[About this exercise]
Beginning with the line below that contains "el sistema logra" and ending with the line that contains "punto ideal teórico", copy every line exactly. Copy nothing else.

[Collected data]
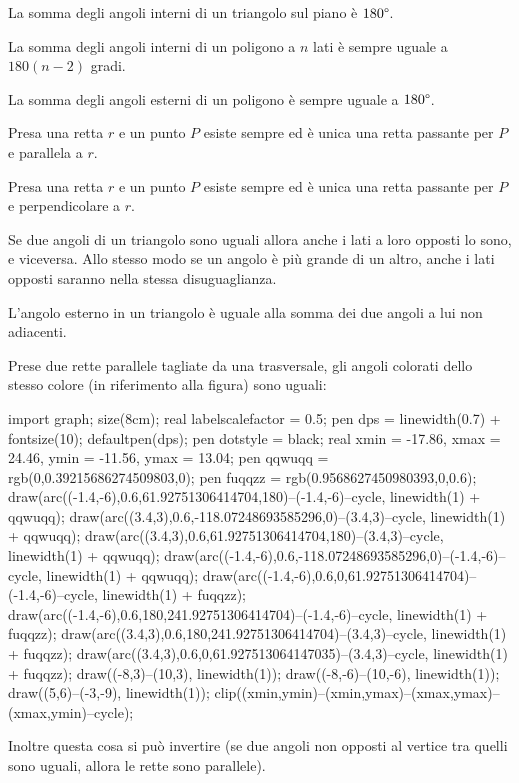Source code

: \documentclass[11pt]{scrartcl}
\begin{document}
	\begin{fact}
		La somma degli angoli interni di un triangolo sul piano è $180 \degree$.
	\end{fact}
	\begin{fact}
		La somma degli angoli interni di un poligono a $n$ lati è sempre uguale a $180(n-2)$ gradi.
	\end{fact}
	\begin{fact}
		La somma degli angoli esterni di un poligono è sempre uguale a $180 \degree$.
	\end{fact}
	\begin{fact}
		Presa una retta $r$ e un punto $P$ esiste sempre ed è unica una retta passante per $P$ e parallela a $r$.
	\end{fact}
	\begin{fact}
		Presa una retta $r$ e un punto $P$ esiste sempre ed è unica una retta passante per $P$ e perpendicolare a $r$.
	\end{fact}
	\begin{fact}
		Se due angoli di un triangolo sono uguali allora anche i lati a loro opposti lo sono, e viceversa. Allo stesso modo se un angolo è più grande di un altro, anche i lati opposti saranno nella stessa disuguaglianza.
	\end{fact}
	\begin{fact}
		L'angolo esterno in un triangolo è uguale alla somma dei due angoli a lui non adiacenti.
	\end{fact}
	\begin{fact}
		Prese due rette parallele tagliate da una trasversale, gli angoli colorati dello stesso colore (in riferimento alla figura) sono uguali:
		\begin{center}
			\begin{asy}
				import graph; size(8cm); 
				real labelscalefactor = 0.5; 
				pen dps = linewidth(0.7) + fontsize(10); defaultpen(dps); 
				pen dotstyle = black; 
				real xmin = -17.86, xmax = 24.46, ymin = -11.56, ymax = 13.04;  
				pen qqwuqq = rgb(0,0.39215686274509803,0); pen fuqqzz = rgb(0.9568627450980393,0,0.6); 
				draw(arc((-1.4,-6),0.6,61.92751306414704,180)--(-1.4,-6)--cycle, linewidth(1) + qqwuqq); 
				draw(arc((3.4,3),0.6,-118.07248693585296,0)--(3.4,3)--cycle, linewidth(1) + qqwuqq); 
				draw(arc((3.4,3),0.6,61.92751306414704,180)--(3.4,3)--cycle, linewidth(1) + qqwuqq); 
				draw(arc((-1.4,-6),0.6,-118.07248693585296,0)--(-1.4,-6)--cycle, linewidth(1) + qqwuqq); 
				draw(arc((-1.4,-6),0.6,0,61.92751306414704)--(-1.4,-6)--cycle, linewidth(1) + fuqqzz); 
				draw(arc((-1.4,-6),0.6,180,241.92751306414704)--(-1.4,-6)--cycle, linewidth(1) + fuqqzz); 
				draw(arc((3.4,3),0.6,180,241.92751306414704)--(3.4,3)--cycle, linewidth(1) + fuqqzz); 
				draw(arc((3.4,3),0.6,0,61.927513064147035)--(3.4,3)--cycle, linewidth(1) + fuqqzz); 
				draw((-8,3)--(10,3), linewidth(1)); 
				draw((-8,-6)--(10,-6), linewidth(1)); 
				draw((5,6)--(-3,-9), linewidth(1));
				clip((xmin,ymin)--(xmin,ymax)--(xmax,ymax)--(xmax,ymin)--cycle);
			\end{asy}
		\end{center}
		Inoltre questa cosa si può invertire (se due angoli non opposti al vertice tra quelli sono uguali, allora le rette sono parallele).
	\end{fact}
\end{document}
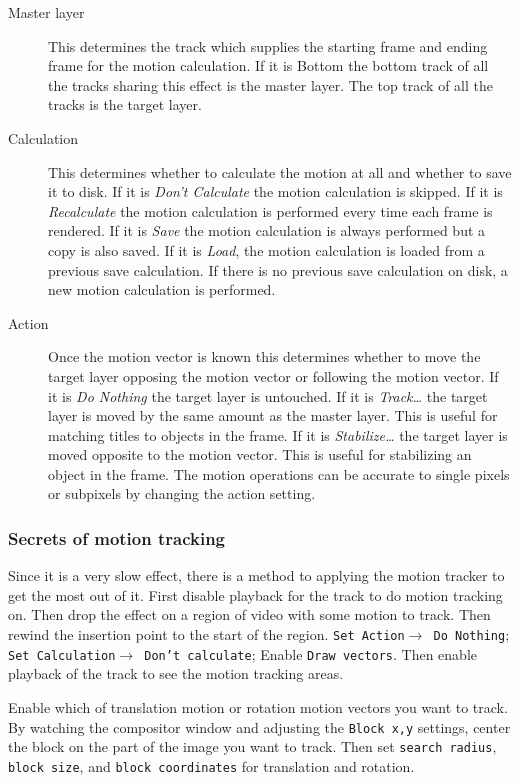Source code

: \begin{description}
    \item[Master layer] This determines the track which supplies the starting frame and ending frame for the motion calculation. If it is Bottom the bottom track of all the tracks sharing this effect is the master layer. The top track of all the tracks is the target layer.
    \item[Calculation] This determines whether to calculate the motion at all and whether to save it to disk. If it is \textit{Don't Calculate} the motion calculation is skipped. If it is \textit{Recalculate} the motion calculation is performed every time each frame is rendered. If it is \textit{Save} the motion calculation is always performed but a copy is also saved. If it is \textit{Load}, the motion calculation is loaded from a previous save calculation. If there is no previous save calculation on disk, a new motion calculation is performed.
    \item[Action] Once the motion vector is known this determines whether to move the target layer opposing the motion vector or following the motion vector. If it is \textit{Do Nothing} the target layer is untouched. If it is \textit{Track\dots} the target layer is moved by the same amount as the master layer. This is useful for matching titles to objects in the frame. If it is \textit{Stabilize\dots} the target layer is moved opposite to the motion vector. This is useful for stabilizing an object in the frame. The motion operations can be accurate to single pixels or subpixels by changing the action setting.
\end{description}

\subsubsection*{Secrets of motion tracking}
\label{ssub:secrets_motion_tracking}

Since it is a very slow effect, there is a method to applying the motion tracker to get the most out of it. First disable playback for the track to do motion tracking on. Then drop the effect on a region of video with some motion to track. Then rewind the insertion point to the start of the region. \texttt{Set Action$\rightarrow$ Do Nothing}; \texttt{Set Calculation$\rightarrow$ Don't calculate}; Enable \texttt{Draw vectors}. Then enable playback of the track to see the motion tracking areas.

Enable which of translation motion or rotation motion vectors you want to track. By watching the compositor window and adjusting the \texttt{Block x,y} settings, center the block on the part of the image you want to track. Then set \texttt{search radius}, \texttt{block size}, and \texttt{block coordinates} for translation and rotation.

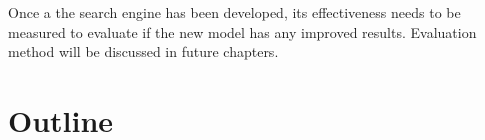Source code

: Once a the search engine has been developed, its effectiveness needs to be measured to evaluate if the new model has any improved results. Evaluation method will be discussed in future chapters.



\section{Outline} 




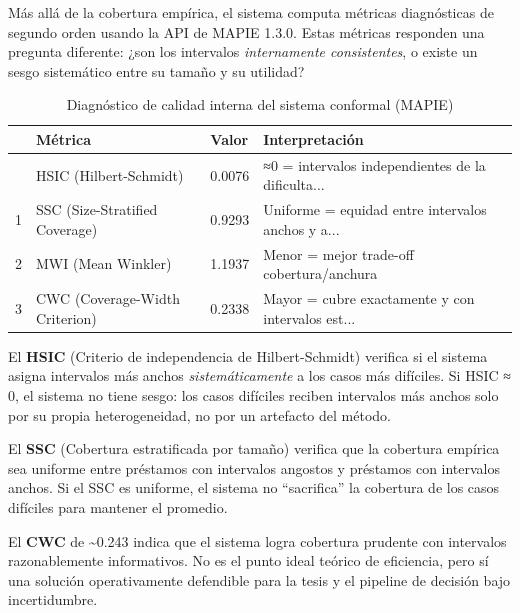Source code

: \documentclass[
  spanish,
  11pt,
  letterpaper,
]{scrbook}
\theoremstyle{plain}
\theoremstyle{remark}
\begin{document}
Más allá de la cobertura empírica, el sistema computa métricas
diagnósticas de segundo orden usando la API de MAPIE 1.3.0. Estas
métricas responden una pregunta diferente: ¿son los intervalos
\emph{internamente consistentes}, o existe un sesgo sistemático entre su
tamaño y su utilidad?

{

\begin{longtable}[]{@{}llll@{}}

\caption{\label{tbl-mapie-diagnostics}Diagnóstico de calidad interna del
sistema conformal (MAPIE)}

\tabularnewline

\toprule\noalign{}
& Métrica & Valor & Interpretación \\
\midrule\noalign{}
\endhead
\bottomrule\noalign{}
\endlastfoot
0 & HSIC (Hilbert-Schmidt) & 0.0076 & ≈0 = intervalos independientes de
la dificulta... \\
1 & SSC (Size-Stratified Coverage) & 0.9293 & Uniforme = equidad entre
intervalos anchos y a... \\
2 & MWI (Mean Winkler) & 1.1937 & Menor = mejor trade-off
cobertura/anchura \\
3 & CWC (Coverage-Width Criterion) & 0.2338 & Mayor = cubre exactamente
y con intervalos est... \\

\end{longtable}

}

\begin{tcolorbox}[enhanced jigsaw, arc=.35mm, bottomrule=.15mm, bottomtitle=1mm, breakable, colback=white, colbacktitle=quarto-callout-note-color!10!white, colframe=quarto-callout-note-color-frame, coltitle=black, left=2mm, leftrule=.75mm, opacityback=0, opacitybacktitle=0.6, rightrule=.15mm, title=\textcolor{quarto-callout-note-color}{\faInfo}\hspace{0.5em}{HSIC y SSC: diagnóstico de equidad interna}, titlerule=0mm, toprule=.15mm, toptitle=1mm]

El \textbf{HSIC} (Criterio de independencia de Hilbert-Schmidt) verifica
si el sistema asigna intervalos más anchos \emph{sistemáticamente} a los
casos más difíciles. Si HSIC ≈ 0, el sistema no tiene sesgo: los casos
difíciles reciben intervalos más anchos solo por su propia
heterogeneidad, no por un artefacto del método.

El \textbf{SSC} (Cobertura estratificada por tamaño) verifica que la
cobertura empírica sea uniforme entre préstamos con intervalos angostos
y préstamos con intervalos anchos. Si el SSC es uniforme, el sistema no
``sacrifica'' la cobertura de los casos difíciles para mantener el
promedio.

El \textbf{CWC} de \textasciitilde0.243 indica que el sistema logra
cobertura prudente con intervalos razonablemente informativos. No es el
punto ideal teórico de eficiencia, pero sí una solución operativamente
defendible para la tesis y el pipeline de decisión bajo incertidumbre.

\end{tcolorbox}
\end{document}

[Output of the exercise]
El \textbf{CWC} de \textasciitilde0.243 indica que el sistema logra
cobertura prudente con intervalos razonablemente informativos. No es el
punto ideal teórico de eficiencia, pero sí una solución operativamente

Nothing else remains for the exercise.